- **Data excerpts**

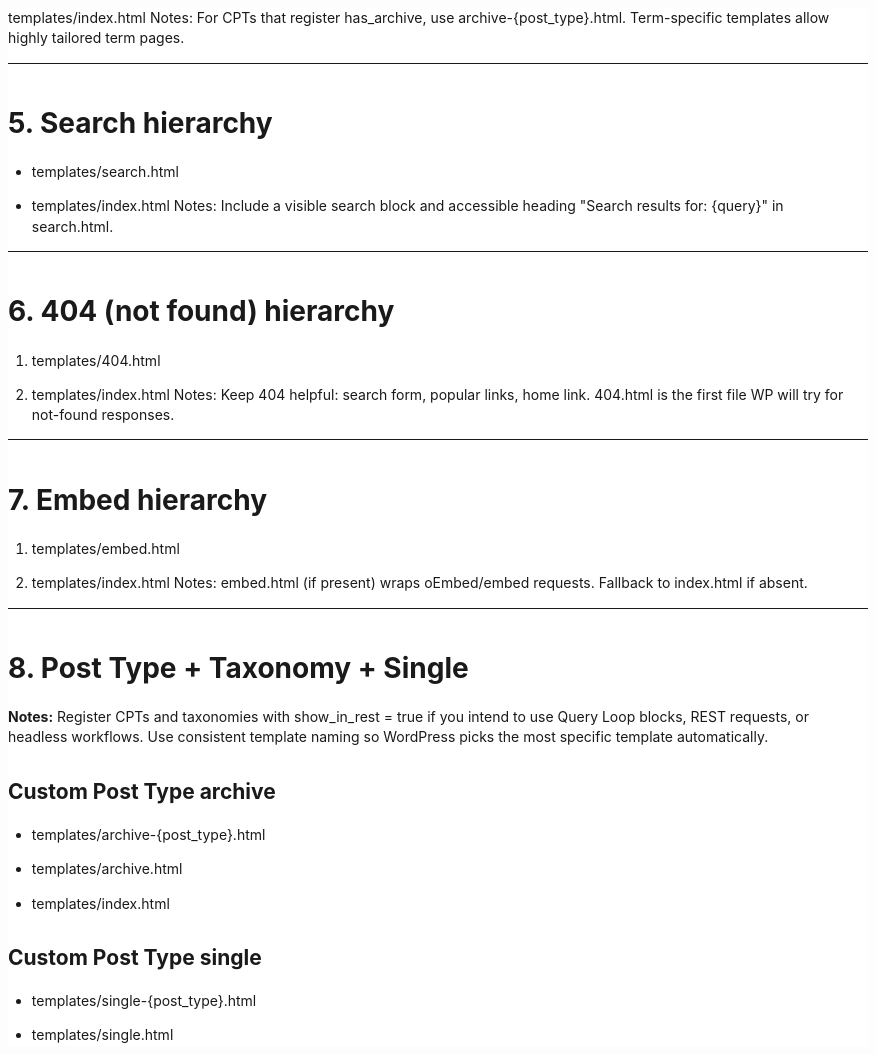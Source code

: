    templates/index.html Notes: For CPTs that register has\_archive, use archive-{post\_type}.html. Term-specific templates allow highly tailored term pages.

---

# **5\. Search hierarchy**

* templates/search.html

* templates/index.html Notes: Include a visible search block and accessible heading "Search results for: {query}" in search.html.

---

# **6\. 404 (not found) hierarchy**

1. templates/404.html

2. templates/index.html Notes: Keep 404 helpful: search form, popular links, home link. 404.html is the first file WP will try for not-found responses.

---

# **7\. Embed hierarchy**

1. templates/embed.html

2. templates/index.html Notes: embed.html (if present) wraps oEmbed/embed requests. Fallback to index.html if absent.

---

# **8\. Post Type \+ Taxonomy \+ Single**

**Notes:** Register CPTs and taxonomies with show\_in\_rest \= true if you intend to use Query Loop blocks, REST requests, or headless workflows. Use consistent template naming so WordPress picks the most specific template automatically.

## **Custom Post Type archive**

* templates/archive-{post\_type}.html

* templates/archive.html

* templates/index.html

## **Custom Post Type single**

* templates/single-{post\_type}.html

* templates/single.html
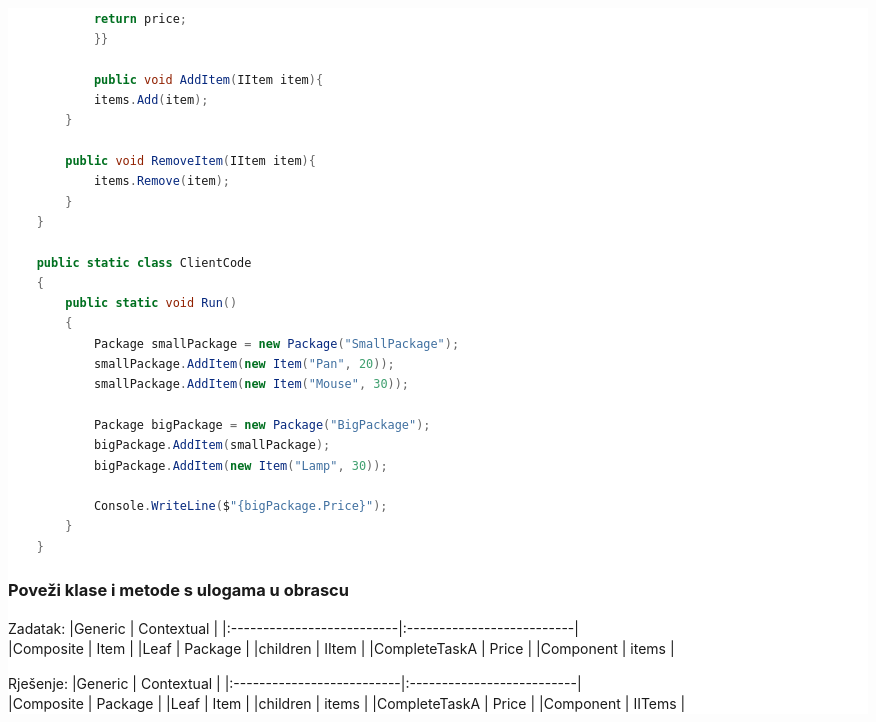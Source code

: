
 ```cs
            return price;
            }}

            public void AddItem(IItem item){
            items.Add(item);
        }

        public void RemoveItem(IItem item){
            items.Remove(item);
        }
    }

    public static class ClientCode
    {
        public static void Run()
        {
            Package smallPackage = new Package("SmallPackage");
            smallPackage.AddItem(new Item("Pan", 20));
            smallPackage.AddItem(new Item("Mouse", 30));

            Package bigPackage = new Package("BigPackage");
            bigPackage.AddItem(smallPackage);
            bigPackage.AddItem(new Item("Lamp", 30));

            Console.WriteLine($"{bigPackage.Price}");
        }
    }
```
### Poveži klase i metode s ulogama u obrascu
Zadatak:
|Generic                    | Contextual                |
|:--------------------------|:--------------------------|    
|Composite                  | Item                      |
|Leaf                       | Package                   |
|children                   | IItem                     |
|CompleteTaskA              | Price                     |
|Component                  | items                     |







Rješenje:
|Generic                    | Contextual                |
|:--------------------------|:--------------------------|    
|Composite                  | Package                   |
|Leaf                       | Item                      |
|children                   | items                     |
|CompleteTaskA              | Price                     |
|Component                  | IITems                    |
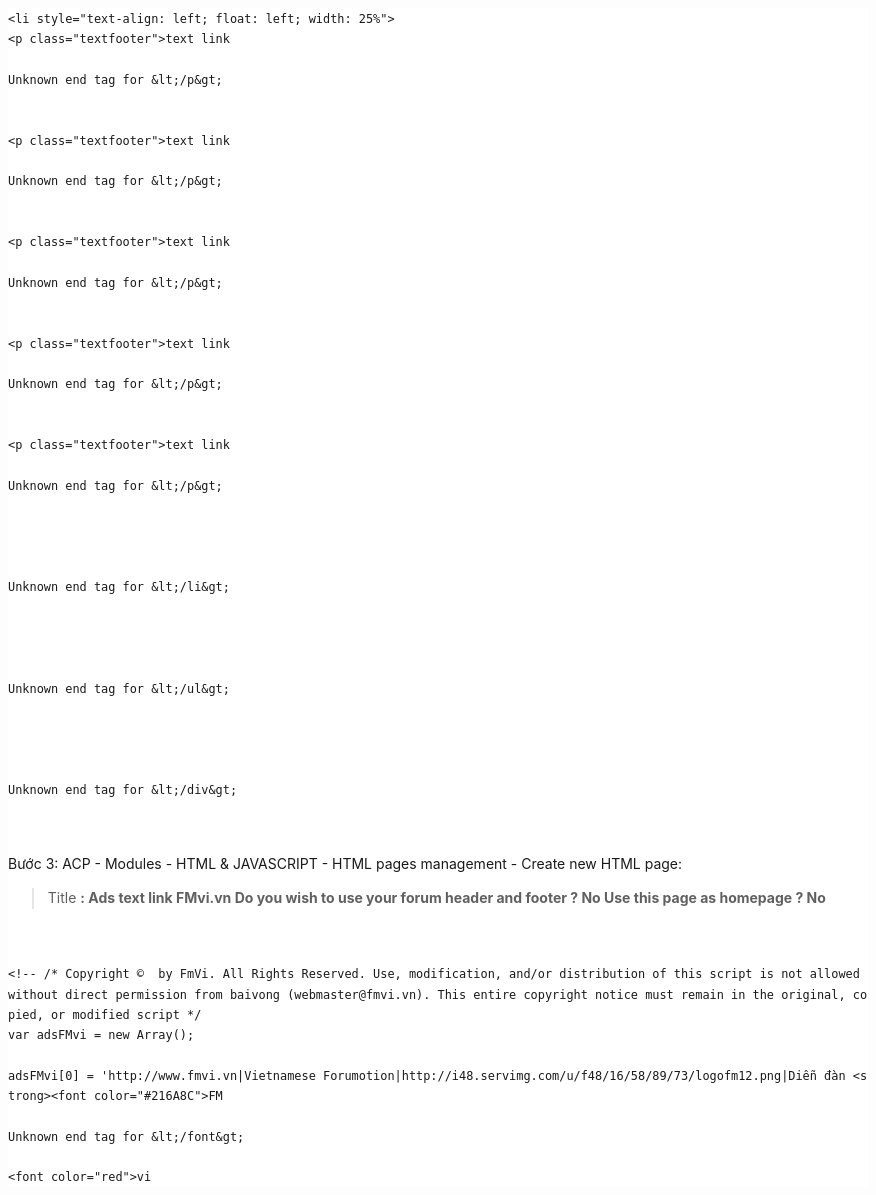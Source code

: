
 ```
<li style="text-align: left; float: left; width: 25%">
<p class="textfooter">text link

Unknown end tag for &lt;/p&gt;


<p class="textfooter">text link

Unknown end tag for &lt;/p&gt;


<p class="textfooter">text link

Unknown end tag for &lt;/p&gt;


<p class="textfooter">text link

Unknown end tag for &lt;/p&gt;


<p class="textfooter">text link

Unknown end tag for &lt;/p&gt;




Unknown end tag for &lt;/li&gt;




Unknown end tag for &lt;/ul&gt;




Unknown end tag for &lt;/div&gt;



```
Bước 3: ACP - Modules - HTML & JAVASCRIPT - HTML pages management - Create new HTML page:

> Title **: Ads text link FMvi.vn
> Do you wish to use your forum header and footer ? No
> Use this page as homepage ? No**

```


<!-- /* Copyright ©  by FmVi. All Rights Reserved. Use, modification, and/or distribution of this script is not allowed without direct permission from baivong (webmaster@fmvi.vn). This entire copyright notice must remain in the original, copied, or modified script */
var adsFMvi = new Array();

adsFMvi[0] = 'http://www.fmvi.vn|Vietnamese Forumotion|http://i48.servimg.com/u/f48/16/58/89/73/logofm12.png|Diễn đàn <strong><font color="#216A8C">FM

Unknown end tag for &lt;/font&gt;

<font color="red">vi

```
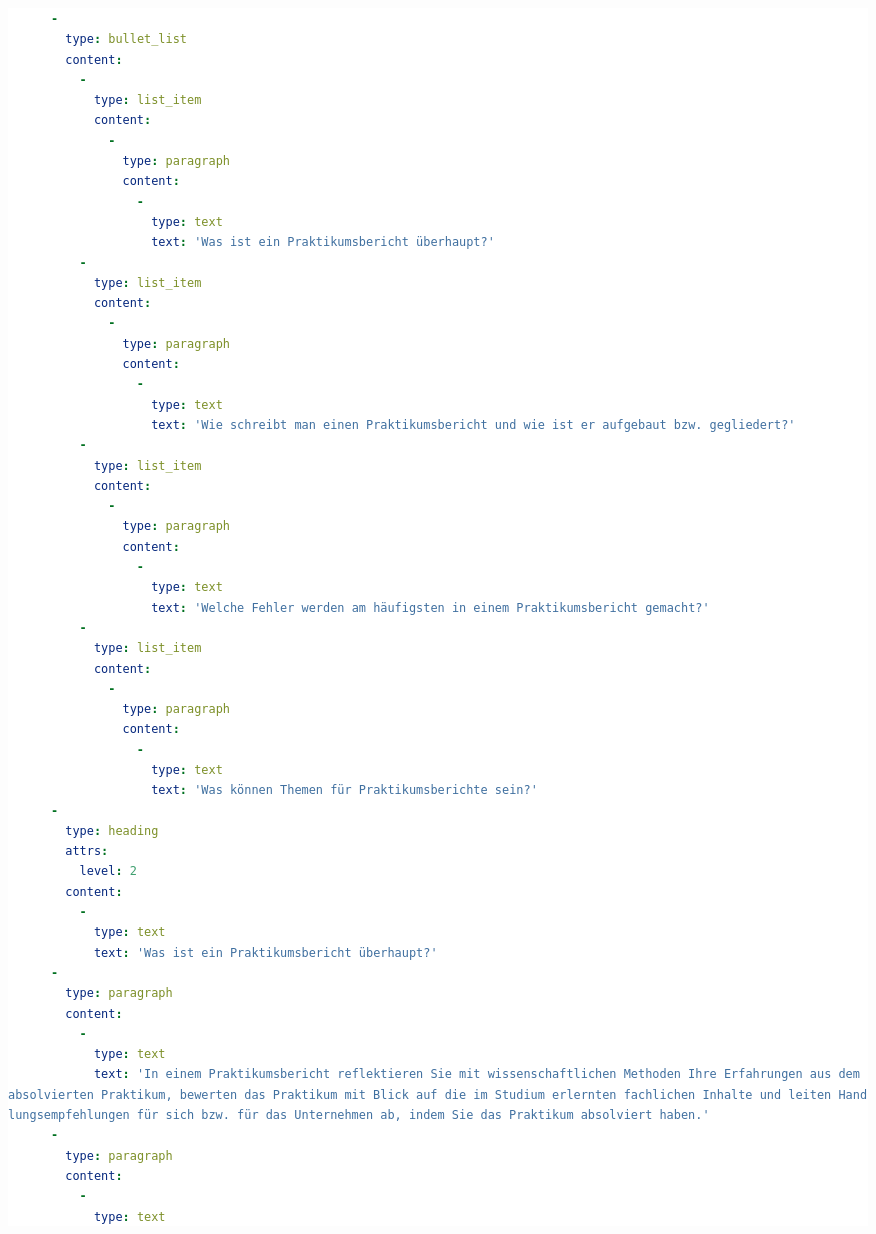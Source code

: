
 ```yaml
      -
        type: bullet_list
        content:
          -
            type: list_item
            content:
              -
                type: paragraph
                content:
                  -
                    type: text
                    text: 'Was ist ein Praktikumsbericht überhaupt?'
          -
            type: list_item
            content:
              -
                type: paragraph
                content:
                  -
                    type: text
                    text: 'Wie schreibt man einen Praktikumsbericht und wie ist er aufgebaut bzw. gegliedert?'
          -
            type: list_item
            content:
              -
                type: paragraph
                content:
                  -
                    type: text
                    text: 'Welche Fehler werden am häufigsten in einem Praktikumsbericht gemacht?'
          -
            type: list_item
            content:
              -
                type: paragraph
                content:
                  -
                    type: text
                    text: 'Was können Themen für Praktikumsberichte sein?'
      -
        type: heading
        attrs:
          level: 2
        content:
          -
            type: text
            text: 'Was ist ein Praktikumsbericht überhaupt?'
      -
        type: paragraph
        content:
          -
            type: text
            text: 'In einem Praktikumsbericht reflektieren Sie mit wissenschaftlichen Methoden Ihre Erfahrungen aus dem absolvierten Praktikum, bewerten das Praktikum mit Blick auf die im Studium erlernten fachlichen Inhalte und leiten Handlungsempfehlungen für sich bzw. für das Unternehmen ab, indem Sie das Praktikum absolviert haben.'
      -
        type: paragraph
        content:
          -
            type: text
```
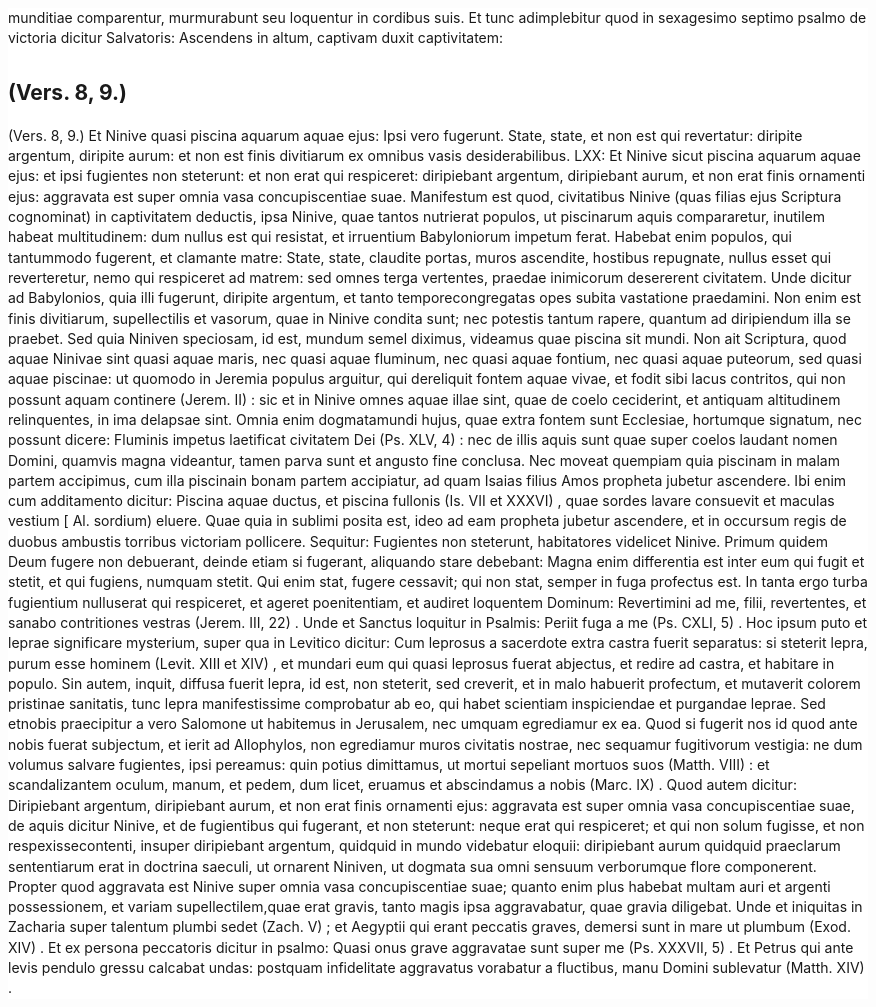 munditiae comparentur, murmurabunt seu loquentur in cordibus suis. Et tunc adimplebitur quod in sexagesimo septimo psalmo de victoria dicitur Salvatoris: Ascendens in altum, captivam duxit captivitatem:

<h2 id='tocuniq21'>(Vers. 8, 9.)</h2>

(Vers. 8, 9.) Et Ninive quasi piscina aquarum aquae ejus: Ipsi vero fugerunt. State, state, et non est qui revertatur: diripite argentum, diripite aurum: et non est finis divitiarum   ex omnibus vasis desiderabilibus. LXX: Et Ninive sicut piscina aquarum aquae ejus: et ipsi fugientes non steterunt: et non erat qui respiceret:  diripiebant argentum, diripiebant aurum, et non erat finis ornamenti ejus: aggravata est super omnia vasa concupiscentiae suae.  Manifestum est quod, civitatibus Ninive (quas filias ejus Scriptura cognominat) in captivitatem deductis, ipsa Ninive, quae tantos nutrierat populos, ut piscinarum aquis compararetur, inutilem habeat multitudinem: dum nullus est qui resistat, et irruentium Babyloniorum impetum ferat. Habebat enim populos, qui tantummodo fugerent, et clamante matre: State, state, claudite portas, muros ascendite, hostibus repugnate, nullus esset qui reverteretur, nemo qui respiceret ad matrem: sed omnes terga vertentes, praedae inimicorum desererent civitatem. Unde dicitur ad Babylonios, quia illi fugerunt, diripite argentum, et tanto temporecongregatas opes subita    vastatione praedamini. Non enim est finis divitiarum, supellectilis et vasorum, quae in Ninive condita sunt; nec potestis tantum rapere, quantum ad diripiendum illa se praebet. Sed quia Niniven speciosam, id est, mundum semel diximus, videamus quae piscina sit mundi. Non ait Scriptura, quod aquae Ninivae sint quasi aquae maris, nec quasi aquae fluminum, nec quasi aquae fontium, nec quasi aquae puteorum, sed quasi aquae piscinae: ut quomodo in Jeremia populus arguitur, qui dereliquit fontem aquae vivae, et fodit sibi lacus contritos, qui non possunt aquam continere  (Jerem. II) : sic et in Ninive omnes aquae illae sint, quae de coelo ceciderint, et antiquam altitudinem relinquentes, in ima delapsae sint. Omnia enim dogmatamundi hujus, quae extra fontem sunt Ecclesiae, hortumque signatum, nec possunt dicere: Fluminis impetus laetificat civitatem Dei  (Ps. XLV, 4) : nec de illis aquis sunt quae super coelos laudant nomen Domini, quamvis magna videantur, tamen parva sunt et angusto fine conclusa. Nec moveat quempiam quia piscinam in malam partem accipimus, cum illa piscinain bonam partem accipiatur, ad quam Isaias filius Amos propheta jubetur ascendere. Ibi enim cum additamento dicitur: Piscina aquae ductus, et piscina fullonis  (Is. VII et XXXVI) , quae sordes lavare consuevit et maculas vestium [ Al. sordium) eluere. Quae quia in sublimi posita est, ideo ad eam propheta jubetur ascendere, et in occursum regis de duobus ambustis torribus victoriam pollicere. Sequitur: Fugientes non steterunt, habitatores videlicet Ninive. Primum quidem Deum fugere non debuerant, deinde etiam si fugerant, aliquando stare debebant: Magna enim differentia est inter eum qui fugit et stetit, et qui fugiens, numquam stetit. Qui enim stat, fugere cessavit; qui non stat, semper in fuga profectus est. In tanta ergo turba fugientium nulluserat qui respiceret, et ageret poenitentiam, et audiret loquentem Dominum: Revertimini ad me, filii, revertentes, et sanabo contritiones vestras  (Jerem. III, 22) . Unde    et Sanctus loquitur in Psalmis: Periit fuga a me  (Ps. CXLI, 5) . Hoc ipsum puto et leprae significare mysterium, super qua in Levitico dicitur: Cum leprosus a sacerdote extra castra fuerit separatus: si steterit lepra, purum esse hominem  (Levit. XIII et XIV) , et mundari eum qui quasi leprosus fuerat abjectus, et redire ad castra, et habitare in populo. Sin autem, inquit, diffusa fuerit lepra, id est, non steterit, sed creverit, et in malo habuerit profectum, et mutaverit colorem pristinae sanitatis, tunc lepra manifestissime comprobatur ab eo, qui habet scientiam inspiciendae et purgandae leprae. Sed etnobis praecipitur a vero Salomone ut habitemus in Jerusalem, nec umquam egrediamur ex ea. Quod si fugerit nos id quod ante nobis fuerat subjectum, et ierit ad Allophylos, non egrediamur muros civitatis nostrae, nec sequamur fugitivorum vestigia: ne dum volumus salvare fugientes, ipsi pereamus: quin potius dimittamus, ut mortui sepeliant mortuos suos  (Matth. VIII) : et scandalizantem oculum, manum, et pedem, dum licet, eruamus et abscindamus a nobis  (Marc. IX) . Quod autem dicitur: Diripiebant argentum, diripiebant aurum, et non erat finis ornamenti ejus: aggravata est super omnia vasa concupiscentiae suae,  de aquis dicitur Ninive, et de fugientibus qui fugerant, et non steterunt: neque erat qui respiceret; et qui non solum fugisse, et non respexissecontenti, insuper diripiebant argentum, quidquid in mundo videbatur eloquii: diripiebant aurum quidquid praeclarum sententiarum erat in doctrina saeculi, ut ornarent Niniven, ut dogmata sua omni sensuum verborumque flore componerent. Propter quod aggravata est Ninive super omnia vasa concupiscentiae suae; quanto enim plus habebat multam auri et argenti possessionem, et variam supellectilem,quae erat gravis, tanto magis ipsa aggravabatur, quae gravia diligebat. Unde et iniquitas in Zacharia super talentum plumbi sedet  (Zach. V) ; et Aegyptii qui erant peccatis graves, demersi sunt in mare ut plumbum  (Exod. XIV) . Et ex persona peccatoris dicitur in psalmo: Quasi onus grave aggravatae sunt super me  (Ps. XXXVII, 5) . Et Petrus qui ante levis pendulo gressu calcabat    undas: postquam infidelitate aggravatus vorabatur a fluctibus, manu Domini sublevatur  (Matth. XIV) .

- **Exercise goal**
If a line contains the word "Custom", it counts; say how many such lines there are in the data above, and nothing else.

- **Exercise solution**
2